▶ _The data_
┄┄┄┄┄┄
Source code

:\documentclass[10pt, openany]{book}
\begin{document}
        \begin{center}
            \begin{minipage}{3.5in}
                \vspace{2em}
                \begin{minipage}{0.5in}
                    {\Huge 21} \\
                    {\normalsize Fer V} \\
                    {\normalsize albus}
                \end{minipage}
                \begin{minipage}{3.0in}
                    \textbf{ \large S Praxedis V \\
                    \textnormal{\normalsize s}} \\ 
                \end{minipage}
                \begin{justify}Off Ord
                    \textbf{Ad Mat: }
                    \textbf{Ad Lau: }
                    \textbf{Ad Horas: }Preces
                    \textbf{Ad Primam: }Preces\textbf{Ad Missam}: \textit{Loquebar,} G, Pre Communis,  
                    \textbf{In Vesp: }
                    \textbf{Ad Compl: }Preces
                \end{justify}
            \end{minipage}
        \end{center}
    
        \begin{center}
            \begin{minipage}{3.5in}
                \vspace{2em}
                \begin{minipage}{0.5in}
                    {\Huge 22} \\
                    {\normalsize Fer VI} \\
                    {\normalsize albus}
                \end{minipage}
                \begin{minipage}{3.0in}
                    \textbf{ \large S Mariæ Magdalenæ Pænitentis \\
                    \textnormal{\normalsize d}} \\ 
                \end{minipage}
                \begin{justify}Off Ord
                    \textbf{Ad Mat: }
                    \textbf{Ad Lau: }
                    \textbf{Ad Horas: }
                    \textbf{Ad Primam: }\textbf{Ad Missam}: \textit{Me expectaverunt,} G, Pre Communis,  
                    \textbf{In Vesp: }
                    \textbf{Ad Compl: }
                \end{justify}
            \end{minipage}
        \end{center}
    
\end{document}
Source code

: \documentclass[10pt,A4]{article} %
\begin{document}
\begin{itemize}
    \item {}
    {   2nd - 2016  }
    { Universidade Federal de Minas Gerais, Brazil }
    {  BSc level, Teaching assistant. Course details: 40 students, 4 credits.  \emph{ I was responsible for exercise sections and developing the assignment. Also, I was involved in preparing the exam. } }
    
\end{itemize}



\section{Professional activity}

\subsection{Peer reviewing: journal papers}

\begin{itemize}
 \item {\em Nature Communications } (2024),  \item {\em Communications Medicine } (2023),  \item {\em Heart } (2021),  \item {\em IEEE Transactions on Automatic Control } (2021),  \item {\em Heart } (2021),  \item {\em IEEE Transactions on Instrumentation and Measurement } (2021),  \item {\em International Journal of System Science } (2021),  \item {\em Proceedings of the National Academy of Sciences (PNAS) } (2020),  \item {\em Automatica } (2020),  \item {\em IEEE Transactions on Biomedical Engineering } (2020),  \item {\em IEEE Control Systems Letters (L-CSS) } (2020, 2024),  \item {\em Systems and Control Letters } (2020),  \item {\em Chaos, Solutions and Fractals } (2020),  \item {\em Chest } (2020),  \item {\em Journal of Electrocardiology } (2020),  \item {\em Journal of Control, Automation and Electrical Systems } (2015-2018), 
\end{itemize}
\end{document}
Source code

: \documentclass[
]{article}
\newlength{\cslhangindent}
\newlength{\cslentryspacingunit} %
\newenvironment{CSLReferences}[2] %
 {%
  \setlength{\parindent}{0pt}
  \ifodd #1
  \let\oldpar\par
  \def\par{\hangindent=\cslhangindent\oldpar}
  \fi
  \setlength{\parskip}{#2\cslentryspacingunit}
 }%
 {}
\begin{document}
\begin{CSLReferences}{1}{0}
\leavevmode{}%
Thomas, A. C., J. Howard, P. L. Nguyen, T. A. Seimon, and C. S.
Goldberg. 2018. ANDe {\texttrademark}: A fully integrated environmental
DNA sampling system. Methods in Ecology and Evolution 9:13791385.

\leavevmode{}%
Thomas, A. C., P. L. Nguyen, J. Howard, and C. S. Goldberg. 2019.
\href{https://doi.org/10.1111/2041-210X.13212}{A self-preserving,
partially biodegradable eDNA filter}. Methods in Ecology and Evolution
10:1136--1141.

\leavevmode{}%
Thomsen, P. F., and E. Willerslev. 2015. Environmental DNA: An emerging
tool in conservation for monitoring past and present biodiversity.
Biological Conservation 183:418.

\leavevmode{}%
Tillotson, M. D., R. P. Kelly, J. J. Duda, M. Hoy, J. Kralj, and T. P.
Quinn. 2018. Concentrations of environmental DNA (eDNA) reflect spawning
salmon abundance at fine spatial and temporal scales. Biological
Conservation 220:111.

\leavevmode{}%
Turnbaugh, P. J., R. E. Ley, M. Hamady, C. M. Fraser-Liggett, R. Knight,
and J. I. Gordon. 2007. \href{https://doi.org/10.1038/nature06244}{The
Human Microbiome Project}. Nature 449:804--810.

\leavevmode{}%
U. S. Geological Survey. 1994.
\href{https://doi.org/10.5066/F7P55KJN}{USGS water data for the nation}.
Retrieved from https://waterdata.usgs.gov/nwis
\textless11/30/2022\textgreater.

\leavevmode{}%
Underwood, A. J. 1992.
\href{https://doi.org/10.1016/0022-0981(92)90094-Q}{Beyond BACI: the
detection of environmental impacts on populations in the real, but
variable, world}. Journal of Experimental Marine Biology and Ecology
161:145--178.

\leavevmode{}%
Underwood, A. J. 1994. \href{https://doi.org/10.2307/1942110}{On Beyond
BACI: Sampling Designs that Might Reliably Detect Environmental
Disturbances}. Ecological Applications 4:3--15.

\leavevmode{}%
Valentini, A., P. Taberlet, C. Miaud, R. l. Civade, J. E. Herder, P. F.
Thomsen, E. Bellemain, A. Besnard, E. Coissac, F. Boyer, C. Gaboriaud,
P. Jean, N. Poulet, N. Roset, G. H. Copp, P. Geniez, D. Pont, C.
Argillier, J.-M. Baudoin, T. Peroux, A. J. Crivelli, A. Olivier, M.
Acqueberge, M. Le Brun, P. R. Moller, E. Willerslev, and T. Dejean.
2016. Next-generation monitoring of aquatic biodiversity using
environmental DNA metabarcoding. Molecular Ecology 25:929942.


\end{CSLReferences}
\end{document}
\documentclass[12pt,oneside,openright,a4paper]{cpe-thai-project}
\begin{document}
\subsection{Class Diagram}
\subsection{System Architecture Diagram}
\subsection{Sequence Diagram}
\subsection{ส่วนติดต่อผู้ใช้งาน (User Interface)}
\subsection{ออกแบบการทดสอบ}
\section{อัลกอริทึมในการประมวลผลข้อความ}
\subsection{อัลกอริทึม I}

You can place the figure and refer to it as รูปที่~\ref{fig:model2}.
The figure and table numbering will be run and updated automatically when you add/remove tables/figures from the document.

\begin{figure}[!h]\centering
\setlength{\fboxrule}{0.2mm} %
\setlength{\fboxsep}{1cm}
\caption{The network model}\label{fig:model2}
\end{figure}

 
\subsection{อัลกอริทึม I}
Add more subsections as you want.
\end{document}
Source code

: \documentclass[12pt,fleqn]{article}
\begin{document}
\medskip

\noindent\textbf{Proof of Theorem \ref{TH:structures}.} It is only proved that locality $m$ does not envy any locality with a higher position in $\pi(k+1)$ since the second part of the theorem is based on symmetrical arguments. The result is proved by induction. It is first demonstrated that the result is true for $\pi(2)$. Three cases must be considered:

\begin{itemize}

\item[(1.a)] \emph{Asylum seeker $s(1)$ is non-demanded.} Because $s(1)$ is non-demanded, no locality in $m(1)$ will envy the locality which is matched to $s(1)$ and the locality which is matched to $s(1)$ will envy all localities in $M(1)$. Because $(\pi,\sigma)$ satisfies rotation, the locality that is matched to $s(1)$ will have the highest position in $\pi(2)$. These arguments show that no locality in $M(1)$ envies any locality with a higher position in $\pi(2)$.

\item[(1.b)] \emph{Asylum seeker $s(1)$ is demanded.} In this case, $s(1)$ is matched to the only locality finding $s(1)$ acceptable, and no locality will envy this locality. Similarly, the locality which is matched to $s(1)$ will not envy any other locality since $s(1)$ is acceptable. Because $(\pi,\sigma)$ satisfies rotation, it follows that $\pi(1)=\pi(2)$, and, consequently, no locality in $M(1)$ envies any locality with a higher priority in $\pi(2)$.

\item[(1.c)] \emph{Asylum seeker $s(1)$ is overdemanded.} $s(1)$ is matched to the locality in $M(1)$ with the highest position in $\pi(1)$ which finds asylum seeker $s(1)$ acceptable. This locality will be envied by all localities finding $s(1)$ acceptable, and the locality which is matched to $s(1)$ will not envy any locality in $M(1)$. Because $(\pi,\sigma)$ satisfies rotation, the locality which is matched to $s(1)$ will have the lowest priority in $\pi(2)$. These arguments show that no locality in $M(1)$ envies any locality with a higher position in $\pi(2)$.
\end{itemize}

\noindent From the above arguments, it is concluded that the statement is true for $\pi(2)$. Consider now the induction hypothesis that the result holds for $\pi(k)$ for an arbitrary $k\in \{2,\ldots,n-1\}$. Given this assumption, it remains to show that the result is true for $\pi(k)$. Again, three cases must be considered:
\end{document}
┄┄┄┄┄┄
▶ _Exercise_
The answer is the line holding "is only proved" and all the lines after it through the end of the records, repeated exactly.

▶ _Response_
\noindent\textbf{Proof of Theorem \ref{TH:structures}.} It is only proved that locality $m$ does not envy any locality with a higher position in $\pi(k+1)$ since the second part of the theorem is based on symmetrical arguments. The result is proved by induction. It is first demonstrated that the result is true for $\pi(2)$. Three cases must be considered:

\begin{itemize}

\item[(1.a)] \emph{Asylum seeker $s(1)$ is non-demanded.} Because $s(1)$ is non-demanded, no locality in $m(1)$ will envy the locality which is matched to $s(1)$ and the locality which is matched to $s(1)$ will envy all localities in $M(1)$. Because $(\pi,\sigma)$ satisfies rotation, the locality that is matched to $s(1)$ will have the highest position in $\pi(2)$. These arguments show that no locality in $M(1)$ envies any locality with a higher position in $\pi(2)$.

\item[(1.b)] \emph{Asylum seeker $s(1)$ is demanded.} In this case, $s(1)$ is matched to the only locality finding $s(1)$ acceptable, and no locality will envy this locality. Similarly, the locality which is matched to $s(1)$ will not envy any other locality since $s(1)$ is acceptable. Because $(\pi,\sigma)$ satisfies rotation, it follows that $\pi(1)=\pi(2)$, and, consequently, no locality in $M(1)$ envies any locality with a higher priority in $\pi(2)$.

\item[(1.c)] \emph{Asylum seeker $s(1)$ is overdemanded.} $s(1)$ is matched to the locality in $M(1)$ with the highest position in $\pi(1)$ which finds asylum seeker $s(1)$ acceptable. This locality will be envied by all localities finding $s(1)$ acceptable, and the locality which is matched to $s(1)$ will not envy any locality in $M(1)$. Because $(\pi,\sigma)$ satisfies rotation, the locality which is matched to $s(1)$ will have the lowest priority in $\pi(2)$. These arguments show that no locality in $M(1)$ envies any locality with a higher position in $\pi(2)$.
\end{itemize}

\noindent From the above arguments, it is concluded that the statement is true for $\pi(2)$. Consider now the induction hypothesis that the result holds for $\pi(k)$ for an arbitrary $k\in \{2,\ldots,n-1\}$. Given this assumption, it remains to show that the result is true for $\pi(k)$. Again, three cases must be considered:
\end{document}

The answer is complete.